(Saved data entries)
━━━━━━━━━━━━━━━━━━━━━━━━━━━━━━
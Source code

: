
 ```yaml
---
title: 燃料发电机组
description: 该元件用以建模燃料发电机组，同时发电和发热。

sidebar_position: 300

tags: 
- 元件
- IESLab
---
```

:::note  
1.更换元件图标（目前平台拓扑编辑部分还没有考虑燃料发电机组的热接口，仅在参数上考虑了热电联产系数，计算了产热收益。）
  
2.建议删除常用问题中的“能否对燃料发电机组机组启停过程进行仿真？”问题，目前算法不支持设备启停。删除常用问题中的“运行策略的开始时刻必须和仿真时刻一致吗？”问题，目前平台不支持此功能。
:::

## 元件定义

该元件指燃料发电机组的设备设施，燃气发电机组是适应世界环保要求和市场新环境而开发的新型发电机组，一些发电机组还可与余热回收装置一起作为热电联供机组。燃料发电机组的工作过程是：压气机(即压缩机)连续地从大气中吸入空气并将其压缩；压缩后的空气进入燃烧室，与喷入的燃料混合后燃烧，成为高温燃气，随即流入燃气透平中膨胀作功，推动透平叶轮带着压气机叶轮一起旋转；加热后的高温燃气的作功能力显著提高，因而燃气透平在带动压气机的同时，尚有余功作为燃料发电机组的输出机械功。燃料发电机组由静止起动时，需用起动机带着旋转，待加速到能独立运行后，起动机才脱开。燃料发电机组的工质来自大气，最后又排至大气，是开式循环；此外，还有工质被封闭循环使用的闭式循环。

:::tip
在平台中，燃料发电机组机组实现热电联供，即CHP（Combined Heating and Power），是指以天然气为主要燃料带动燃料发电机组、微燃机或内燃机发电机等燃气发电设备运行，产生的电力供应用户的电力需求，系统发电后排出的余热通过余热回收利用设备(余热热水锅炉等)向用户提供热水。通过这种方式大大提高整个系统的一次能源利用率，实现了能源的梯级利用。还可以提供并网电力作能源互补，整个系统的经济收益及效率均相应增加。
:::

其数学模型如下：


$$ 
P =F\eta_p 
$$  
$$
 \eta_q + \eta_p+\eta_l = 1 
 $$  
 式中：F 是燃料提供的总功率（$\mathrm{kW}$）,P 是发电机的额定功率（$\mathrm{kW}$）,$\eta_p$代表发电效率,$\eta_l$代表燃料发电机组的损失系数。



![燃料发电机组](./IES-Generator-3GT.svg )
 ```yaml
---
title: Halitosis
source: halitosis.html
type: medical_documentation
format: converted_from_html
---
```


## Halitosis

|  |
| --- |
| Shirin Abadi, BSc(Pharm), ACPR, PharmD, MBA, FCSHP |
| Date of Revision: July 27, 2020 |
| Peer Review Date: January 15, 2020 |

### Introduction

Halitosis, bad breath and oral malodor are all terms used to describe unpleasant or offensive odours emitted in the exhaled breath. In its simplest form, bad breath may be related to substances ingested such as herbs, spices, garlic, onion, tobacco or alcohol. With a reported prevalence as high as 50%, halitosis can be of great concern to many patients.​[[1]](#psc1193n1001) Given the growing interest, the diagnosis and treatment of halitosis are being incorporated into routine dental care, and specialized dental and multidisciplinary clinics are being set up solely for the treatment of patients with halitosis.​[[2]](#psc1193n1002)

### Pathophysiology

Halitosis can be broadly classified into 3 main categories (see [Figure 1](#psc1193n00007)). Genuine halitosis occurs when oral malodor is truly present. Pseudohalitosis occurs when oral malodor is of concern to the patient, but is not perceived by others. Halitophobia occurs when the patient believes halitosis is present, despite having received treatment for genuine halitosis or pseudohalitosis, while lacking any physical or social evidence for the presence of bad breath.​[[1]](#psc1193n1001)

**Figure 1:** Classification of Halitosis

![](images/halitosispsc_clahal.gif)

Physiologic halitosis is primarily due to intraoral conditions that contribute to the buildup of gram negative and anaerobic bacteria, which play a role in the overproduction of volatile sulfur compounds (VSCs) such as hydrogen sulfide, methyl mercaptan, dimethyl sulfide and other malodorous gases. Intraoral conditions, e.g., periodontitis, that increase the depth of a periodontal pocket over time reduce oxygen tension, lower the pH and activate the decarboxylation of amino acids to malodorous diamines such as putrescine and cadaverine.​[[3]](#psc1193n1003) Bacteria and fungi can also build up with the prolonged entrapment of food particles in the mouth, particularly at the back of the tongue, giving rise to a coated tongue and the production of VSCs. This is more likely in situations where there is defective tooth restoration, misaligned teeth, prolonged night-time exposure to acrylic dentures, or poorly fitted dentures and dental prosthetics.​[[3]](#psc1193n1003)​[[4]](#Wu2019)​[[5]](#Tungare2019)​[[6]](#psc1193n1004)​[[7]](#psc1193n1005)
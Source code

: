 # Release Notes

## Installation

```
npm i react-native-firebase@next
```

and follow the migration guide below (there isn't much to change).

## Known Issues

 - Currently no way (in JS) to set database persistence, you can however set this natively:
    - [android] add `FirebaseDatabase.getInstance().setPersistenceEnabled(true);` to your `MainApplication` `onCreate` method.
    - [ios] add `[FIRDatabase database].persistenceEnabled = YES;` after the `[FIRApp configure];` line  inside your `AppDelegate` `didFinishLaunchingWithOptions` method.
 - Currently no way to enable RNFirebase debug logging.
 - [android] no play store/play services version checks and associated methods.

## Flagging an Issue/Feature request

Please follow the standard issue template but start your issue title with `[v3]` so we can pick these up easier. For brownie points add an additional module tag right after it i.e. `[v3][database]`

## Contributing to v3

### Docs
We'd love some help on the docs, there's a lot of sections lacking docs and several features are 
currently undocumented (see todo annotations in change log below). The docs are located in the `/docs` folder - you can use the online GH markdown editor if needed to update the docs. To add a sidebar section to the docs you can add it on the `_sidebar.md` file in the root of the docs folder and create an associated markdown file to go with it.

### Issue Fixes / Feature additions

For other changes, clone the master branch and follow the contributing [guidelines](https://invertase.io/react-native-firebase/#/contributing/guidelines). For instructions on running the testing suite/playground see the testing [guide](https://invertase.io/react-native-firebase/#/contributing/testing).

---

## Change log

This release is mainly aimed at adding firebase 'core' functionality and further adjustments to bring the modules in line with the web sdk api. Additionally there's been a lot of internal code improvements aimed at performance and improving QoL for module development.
━━━━━━━━━━━━━━━━━━━━━━━━━━━━━━
- Exercise details
From the records above, extract exactly and only the lines that begin at the line with "## Contributing to v3" and stop after the line with "We'd love some".

- Output below
## Contributing to v3

### Docs
We'd love some help on the docs, there's a lot of sections lacking docs and several features are 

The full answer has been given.